One of the traditions which we have started has been to go to the Mesa Arizona Temple and see the lights. We've been once this year, but we did not have a chance to see many of the lights as we were with friends and we got caught up in the Visitor's Center at the nativity display, and I got talking with a Sister missionary from Australia. We're planning to go again on Monday the 21st, and traditionally we go each year on December 28th which is the anniversary of my baptism in 1991.
I'm looking forward to Christmas Eve and Christmas Day dinner this year as we're having the missionaries over, and its going to really feel like a family get-together.
This past Saturday, Ben and I enjoyed attending our ward Christmas party. It was really very elegant and the program presented was lovely. We had helped set-up the day before and I made a couple of the centerpieces. The food was amazing, and the company, as always, was just superb.
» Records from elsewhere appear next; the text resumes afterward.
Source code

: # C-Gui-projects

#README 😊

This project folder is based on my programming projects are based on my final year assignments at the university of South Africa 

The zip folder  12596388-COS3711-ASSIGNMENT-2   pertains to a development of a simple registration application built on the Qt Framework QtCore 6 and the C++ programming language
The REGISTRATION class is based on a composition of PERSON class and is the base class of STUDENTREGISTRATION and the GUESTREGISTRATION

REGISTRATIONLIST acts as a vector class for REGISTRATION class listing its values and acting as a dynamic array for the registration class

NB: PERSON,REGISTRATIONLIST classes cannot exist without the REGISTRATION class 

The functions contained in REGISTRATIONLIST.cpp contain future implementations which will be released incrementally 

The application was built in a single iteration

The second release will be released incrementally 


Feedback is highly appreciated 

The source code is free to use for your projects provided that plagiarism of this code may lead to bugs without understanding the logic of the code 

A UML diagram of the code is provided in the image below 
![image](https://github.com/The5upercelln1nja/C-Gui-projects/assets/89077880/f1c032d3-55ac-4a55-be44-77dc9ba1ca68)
This really is a busy month for us, not only do we have parties to attend, and church commitments, but I've also committed to bake some goodies for a friend's bake sale this weekend, as well as the numerous service projects we are involved in. I am rehearsing for my part as the narrator in "The Messiah" this Sunday at our ward Christmas program.
Especially at this busy time, we both want to express to you that our faith is strong and our testimony of the Lord's truth, as we remember Him during this miraculous time. Remember that this holiday - holy day, and holy-time is steeped in miracles. We encourage you to look for the miracles in your life. We are at the end of a year, and we are positive that if you look back over the year, you will be able to pin-point the miracles that have occurred in your life. They may have been subtle, or they may have been huge; but no matter how the package was delivered, you received a gift. This is what this season is all about; it is in the giving, and the giving of the heart and not getting caught up in the commercialism that has tended to rule the holidays.
This year, many are affected by financial burdens; what a perfect time to not get caught up in the worries of "woulda, coulda, shoulda", but rather see the world around you in gratitude. Give of yourself in service; when we step outside of our own issues and live in an attitude of spreading pure Christ-like love, the issues which seem to weigh us down dissipate and solutions are found.
As we look to celebrating this year, look outside of the four walls surrounding you, and step outside of your usual boundaries; find others whom you can serve and experience the true meaning of this season.
From our hearts and home to yours, we wish you blessings, joy, and love for the season; and pray that you will experience a miracle that may just change your life.